Right.” Mingyu bingung. Perasaannya harus ia kategorikan sebagai apa di titik ini. Ia bingung dengan seorang anak bernama Migu yang tiba tiba muncul bak sebuah plot-twist didalam harinya. Perawakan yang sama, tinggi yang hampir sama, bahkan senyum yang tidak kalah. Rasa-rasanya, jauh antara sadar dan tidak sadar, jauh pada realisasi yang nyata dan tidak nyata, di antara itu pada pertumpahan emosinya pada sore hari ini, ia merasa bahwa jauh sebelum dimensi ini ada, ia pernah sekali bersinggungan dengan Migu.

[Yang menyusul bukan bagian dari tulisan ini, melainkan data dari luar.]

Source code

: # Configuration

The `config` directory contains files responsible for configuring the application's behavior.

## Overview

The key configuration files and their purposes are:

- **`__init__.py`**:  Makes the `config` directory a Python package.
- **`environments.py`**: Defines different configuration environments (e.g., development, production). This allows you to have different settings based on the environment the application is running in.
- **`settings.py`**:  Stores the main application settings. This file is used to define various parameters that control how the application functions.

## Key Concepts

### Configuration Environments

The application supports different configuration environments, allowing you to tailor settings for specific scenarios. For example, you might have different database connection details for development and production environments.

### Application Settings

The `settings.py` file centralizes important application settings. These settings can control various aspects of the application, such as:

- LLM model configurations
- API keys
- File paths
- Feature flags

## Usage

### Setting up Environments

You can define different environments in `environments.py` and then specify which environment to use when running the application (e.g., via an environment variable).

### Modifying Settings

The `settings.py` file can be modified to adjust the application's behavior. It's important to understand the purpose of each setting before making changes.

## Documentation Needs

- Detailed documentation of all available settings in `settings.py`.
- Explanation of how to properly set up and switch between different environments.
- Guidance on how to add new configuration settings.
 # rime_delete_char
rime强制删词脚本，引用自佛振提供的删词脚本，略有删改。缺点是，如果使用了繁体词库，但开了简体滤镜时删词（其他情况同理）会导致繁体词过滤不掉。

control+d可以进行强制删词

Karena rasanya, ia seperti merangkul dan dirangkul. Rasanya, ia pernah hidup di perasaan ini entah kapan. Déjà vu.

“Lo ngapain jauh-jauh dari Los Angeles ke Malibu?” Kali ini, Migu ikut-ikut melangkah menuju pinggir pantai dan mengikuti apa yang Mingyu lakukan.

“Lari.” Katanya. “Gue selalu lari ke Malibu. Cuma apes aja gue hari ini, terus ketemu lo.”

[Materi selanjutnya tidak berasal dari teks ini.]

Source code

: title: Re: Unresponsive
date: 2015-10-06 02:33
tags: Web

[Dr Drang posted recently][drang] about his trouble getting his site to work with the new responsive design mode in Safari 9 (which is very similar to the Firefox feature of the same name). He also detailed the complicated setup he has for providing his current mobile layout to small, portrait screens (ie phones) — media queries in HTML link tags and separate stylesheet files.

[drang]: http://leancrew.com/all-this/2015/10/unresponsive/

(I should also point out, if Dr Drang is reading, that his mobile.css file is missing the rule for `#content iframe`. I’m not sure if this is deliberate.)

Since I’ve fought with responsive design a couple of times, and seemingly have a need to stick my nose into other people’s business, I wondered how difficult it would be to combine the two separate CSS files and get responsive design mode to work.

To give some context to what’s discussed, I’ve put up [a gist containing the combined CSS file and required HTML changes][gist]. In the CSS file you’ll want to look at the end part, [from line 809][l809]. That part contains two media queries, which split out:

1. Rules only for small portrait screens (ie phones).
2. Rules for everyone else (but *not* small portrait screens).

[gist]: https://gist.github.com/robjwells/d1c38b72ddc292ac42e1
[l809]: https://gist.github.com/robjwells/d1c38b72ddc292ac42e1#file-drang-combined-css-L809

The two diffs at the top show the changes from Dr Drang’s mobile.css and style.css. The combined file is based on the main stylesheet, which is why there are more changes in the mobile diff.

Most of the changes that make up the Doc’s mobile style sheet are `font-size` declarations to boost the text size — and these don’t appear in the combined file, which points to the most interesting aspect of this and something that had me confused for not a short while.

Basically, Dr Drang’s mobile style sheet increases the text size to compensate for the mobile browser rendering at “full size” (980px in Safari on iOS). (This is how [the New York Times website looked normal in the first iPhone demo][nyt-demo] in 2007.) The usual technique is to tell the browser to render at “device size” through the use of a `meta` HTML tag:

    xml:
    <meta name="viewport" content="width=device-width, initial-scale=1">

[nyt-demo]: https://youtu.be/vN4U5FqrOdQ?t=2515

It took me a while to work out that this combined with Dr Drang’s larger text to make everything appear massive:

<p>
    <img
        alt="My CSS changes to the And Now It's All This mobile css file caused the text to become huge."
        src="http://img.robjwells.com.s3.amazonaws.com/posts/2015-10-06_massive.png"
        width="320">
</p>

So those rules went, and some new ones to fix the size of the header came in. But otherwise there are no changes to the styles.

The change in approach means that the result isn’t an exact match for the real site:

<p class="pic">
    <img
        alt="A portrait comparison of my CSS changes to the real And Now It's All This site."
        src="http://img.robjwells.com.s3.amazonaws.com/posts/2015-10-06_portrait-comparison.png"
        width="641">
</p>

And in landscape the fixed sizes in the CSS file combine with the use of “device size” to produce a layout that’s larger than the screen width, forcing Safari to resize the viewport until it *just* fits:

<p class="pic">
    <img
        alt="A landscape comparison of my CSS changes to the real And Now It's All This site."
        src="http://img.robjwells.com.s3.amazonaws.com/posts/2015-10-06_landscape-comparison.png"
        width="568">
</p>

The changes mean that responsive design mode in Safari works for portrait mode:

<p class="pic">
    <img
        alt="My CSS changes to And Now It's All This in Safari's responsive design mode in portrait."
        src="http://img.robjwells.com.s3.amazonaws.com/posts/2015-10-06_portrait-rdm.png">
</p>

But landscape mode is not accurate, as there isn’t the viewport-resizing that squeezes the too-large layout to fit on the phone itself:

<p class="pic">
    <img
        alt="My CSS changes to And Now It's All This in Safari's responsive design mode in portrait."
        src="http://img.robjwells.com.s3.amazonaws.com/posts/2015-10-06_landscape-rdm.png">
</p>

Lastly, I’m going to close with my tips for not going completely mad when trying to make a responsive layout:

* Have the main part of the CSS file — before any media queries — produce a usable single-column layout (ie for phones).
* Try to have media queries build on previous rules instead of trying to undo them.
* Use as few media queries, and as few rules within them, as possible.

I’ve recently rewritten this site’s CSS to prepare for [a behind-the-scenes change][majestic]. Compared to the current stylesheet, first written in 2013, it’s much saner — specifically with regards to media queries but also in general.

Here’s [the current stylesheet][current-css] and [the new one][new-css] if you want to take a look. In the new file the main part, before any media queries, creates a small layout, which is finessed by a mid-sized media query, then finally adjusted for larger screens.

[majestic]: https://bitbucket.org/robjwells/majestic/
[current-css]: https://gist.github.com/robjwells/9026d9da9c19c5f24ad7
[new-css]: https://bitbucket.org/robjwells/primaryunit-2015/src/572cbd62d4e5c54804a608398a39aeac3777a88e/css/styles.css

“Jadi ketemu gue adalah bagian dari apes lo?”

“Ya lo mikir lah. Apa gak aneh gue ketemu orang yang mukanya mirip bener kaya begini sama gue?” Lagi-lagi, anehnya lagi, mereka malah terbahak.

What did you do in Los Angeles, Migu?”

College.”

Ah.. I see.” Mulut Mingyu terbuka lebar dan mengangguk. “A student, huh?”

“Yup.”

How old are you?”

“20.” Balasnya singkat. “How about you?”

“28.”

“Gokilll~” Migu tertawa, menepuk tangannya di udara.

“Kenapa?”

“Ini gue 8 tahun yang akan datang.”

“Anjir lo.” Keduanya lupa ini hening yang keberapa. Namun ditengah momen senyap serta kaki yang serasa ditarik jauh oleh air laut, mereka berusaha membersihkan pikiran yang carut-marut didalam sana. Berusaha menarik satu per satu benang yang kusut di dalam kepala, berusaha menemukan tenang yang aman.

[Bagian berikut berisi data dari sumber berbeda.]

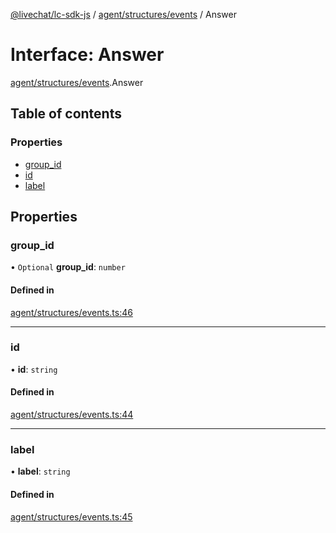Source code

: [@livechat/lc-sdk-js](../README.md) / [agent/structures/events](../modules/agent_structures_events.md) / Answer

# Interface: Answer

[agent/structures/events](../modules/agent_structures_events.md).Answer

## Table of contents

### Properties

- [group\_id](agent_structures_events.Answer.md#group_id)
- [id](agent_structures_events.Answer.md#id)
- [label](agent_structures_events.Answer.md#label)

## Properties

### group\_id

• `Optional` **group\_id**: `number`

#### Defined in

[agent/structures/events.ts:46](https://github.com/livechat/lc-sdk-js/blob/8462be9/src/agent/structures/events.ts#L46)

___

### id

• **id**: `string`

#### Defined in

[agent/structures/events.ts:44](https://github.com/livechat/lc-sdk-js/blob/8462be9/src/agent/structures/events.ts#L44)

___

### label

• **label**: `string`

#### Defined in

[agent/structures/events.ts:45](https://github.com/livechat/lc-sdk-js/blob/8462be9/src/agent/structures/events.ts#L45)
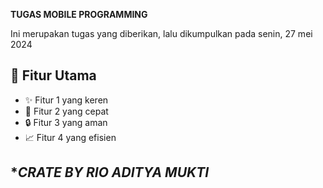  **TUGAS MOBILE PROGRAMMING**




Ini merupakan tugas yang diberikan, lalu dikumpulkan pada senin, 27 mei 2024
## **📌 Fitur Utama**

- ✨ Fitur 1 yang keren
- 🚀 Fitur 2 yang cepat
- 🔒 Fitur 3 yang aman
- 📈 Fitur 4 yang efisien

## **CRATE BY RIO ADITYA MUKTI*

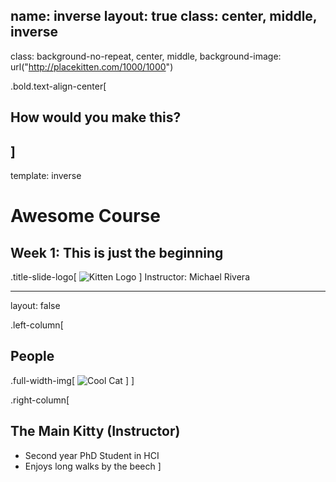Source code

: name: inverse
layout: true
class: center, middle, inverse
---
class: background-no-repeat, center, middle,
background-image: url("http://placekitten.com/1000/1000")

.bold.text-align-center[
  ## How would you make this?
]
---
template: inverse

# Awesome Course

## Week 1: This is just the beginning
.title-slide-logo[
  ![Kitten Logo](http://placekitten.com/150/150)
]
Instructor: Michael Rivera  


---
layout: false

.left-column[
## People
  .full-width-img[
    ![Cool Cat](http://placekitten.com/90/90)
  ]
]

.right-column[
## The Main Kitty (Instructor)
- Second year PhD Student in HCI
- Enjoys long walks by the beech
]
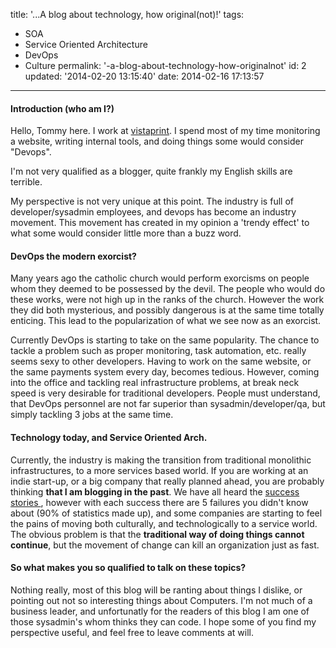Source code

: title: '...A blog about technology, how original(not)!'
tags:

  - SOA
  - Service Oriented Architecture
  - DevOps
  - Culture
permalink: '-a-blog-about-technology-how-originalnot'
id: 2
updated: '2014-02-20 13:15:40'
date: 2014-02-16 17:13:57
---

#### Introduction (who am I?)
Hello, Tommy here. I work at [vistaprint](http://vistaprint.com). I spend most of my time monitoring a website, writing internal tools, and doing things some would consider "Devops".

I'm not very qualified as a blogger, quite frankly my English skills are terrible.

My perspective is not very unique at this point. The industry is full of developer/sysadmin employees, and devops has become an industry movement. This movement has created in my opinion a 'trendy effect' to what some would consider little more than a buzz word.


#### DevOps the modern exorcist?


 Many years ago the catholic church would perform exorcisms on people whom they deemed to be possessed by the devil. The people who would do these works, were not high up in the ranks of the church. However the work they did both mysterious, and possibly dangerous is at the same time totally enticing. This lead to the popularization of what we see now as an exorcist.
 
 Currently DevOps is starting to take on the same popularity. The chance to tackle a problem such as proper monitoring, task automation, etc. really seems sexy to other developers. Having to work on the same website, or the same payments system every day, becomes tedious. However, coming into the office and tackling real infrastructure problems, at break neck speed is   very desirable for traditional developers. People must understand, that DevOps personnel are not far superior than sysadmin/developer/qa, but simply tackling 3 jobs at the same time. 


#### Technology today, and Service Oriented Arch.

Currently, the industry is making the transition from traditional monolithic infrastructures, to a more services based world. If you are working at an indie start-up, or a big company that really planned ahead, you are probably thinking **that I am blogging in the past**. We have all heard the [success stories ](https://engineering.groupon.com/2013/node-js/geekon-i-tier/), however with each success there are 5 failures you didn't know about (90% of statistics made up), and some companies are starting to feel the pains of moving both culturally, and technologically to a service world. The obvious problem is that the **traditional way of doing things cannot continue**, but the movement of change can kill an organization just as fast.


#### So what makes you so qualified to talk on these topics?

Nothing really, most of this blog will be ranting about things I dislike, or pointing out not so interesting things about Computers. I'm not much of a business leader, and unfortunatly for the readers of this blog I am one of those sysadmin's whom thinks they can code. I hope some of you find my perspective useful, and feel free to leave comments at will.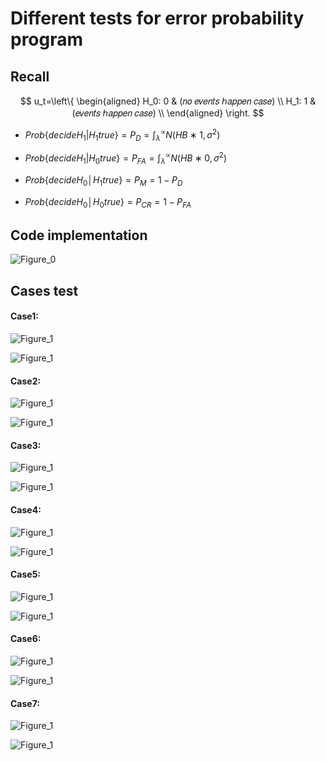 # Different tests for error probability program 

## Recall

$$
u_t=\left\{
\begin{aligned}
H_0: 0 & (𝑛𝑜 𝑒𝑣𝑒𝑛𝑡𝑠 ℎ𝑎𝑝𝑝𝑒𝑛 𝑐𝑎𝑠𝑒)  \\
H_1: 1 & (𝑒𝑣𝑒𝑛𝑡𝑠 ℎ𝑎𝑝𝑝𝑒𝑛 𝑐𝑎𝑠𝑒) \\
\end{aligned}
\right.
$$

* $Prob\{decide H_1 |H_1 true\} =P_D = ∫_λ^∝ N(HB∗1,σ^2)$

* $Prob\{decide H_1 |H_0 true\} =P_{FA} = ∫_λ^∝ N(HB∗0,σ^2)$

* $Prob\{decide H_0│H_1 true\}=P_M=1-P_D$

* $Prob\{decide H_0│H_0 true\}=P_{CR}=1-P_{FA}$

## Code implementation

![Figure_0](figs/Figure_0.png)

## Cases test

#### Case1:

![Figure_1](figs/Figure_11.png?resize=350)

![Figure_1](figs/Figure_1.png?resize=350)

#### Case2:

![Figure_1](figs/Figure_21.png?resize=350)

![Figure_1](figs/Figure_2.png?resize=350)

#### Case3:

![Figure_1](figs/Figure_31.png?resize=350)

![Figure_1](figs/Figure_3.png?resize=350)

#### Case4:

![Figure_1](figs/Figure_41.png?resize=350)

![Figure_1](figs/Figure_4.png?resize=350)

#### Case5:

![Figure_1](figs/Figure_51.png?resize=350)

![Figure_1](figs/Figure_5.png?resize=350)

#### Case6:

![Figure_1](figs/Figure_61.png?resize=350)

![Figure_1](figs/Figure_6.png?resize=350)

#### Case7:

![Figure_1](figs/Figure_71.png?resize=350)

![Figure_1](figs/Figure_7.png?resize=350)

“Kali ini, lo lari ke Malibu karena apa?” Tidak langsung menjawab, Migu menarik pelan nafasnya, dan ia buang pada interval waktu kesekian.

“Lo pernah gak, merasa terjebak di tempat yang sama sekali bukan mimpi lo?”

“Hm..” Mingyu berfikir. Ia tidak tau pasti, yang ia tau ia hanya menjalankan segala apa yang ada didepan matanya sepenuh hati. Menyambut hari tanpa benci, karena konsep segalanya tentang hidup, adalah menerima.

“Maybe? Gue juga gak terlalu pay attention sama hal itu.”

“Ada di Malibu, adalah bagian dari mimpi lo?” Pertanyaan lain dari mulut Migu.

I think, yes.”

“Oke..” Alis Mingyu berkerut. Ia menelisik sedikit lekuk wajah Migu yang ekspresinya murung.

“Ada di Los Angeles bukan bagian dari mimpi lo?” Kali ini pertanyaan Mingyu meresap habis habisan pada rungu. Migu diam. Ia berusaha sekuat tenaga bangun di pagi hari tanpa tangisan. Mencoba sekuat tenaga menerima dirinya ada dimana dan menanam dalam-dalam mimpinya.

“Ada di New York adalah bagian dari mimpi gue.” Lirih Migu dengan melipat bibirnya.

Then why did you ended up in Los Angeles, man?”

A complicated story.” Migu mendongak, menghirup udara lebih dalam sampai menusuk paru-parunya dan perlahan menimbulkan perih pada kerongkongannya. “Gue hidup gak bisa bikin jalan sendiri, Mingyu. And it irritates me.” Jelasnya. “Gue harus selalu bikin semua orang ngeliat gue seakan akan gue seneng ada disini, di California, di dorm gue, di kelas gue, dan segala assignment yang demi Tuhan gak berselera untuk gue sentuh. Gue berantem sama diri gue sendiri terus-terusan. Gue berusaha jadi versi beda-beda sama setiap orang yang gue jumpai. Dan rasanya itu semua udah sangat cukup untuk menguras tenang gue, dan gue memutuskan buat main kesini karena satu satunya tempat gue lari ya.. Malibu.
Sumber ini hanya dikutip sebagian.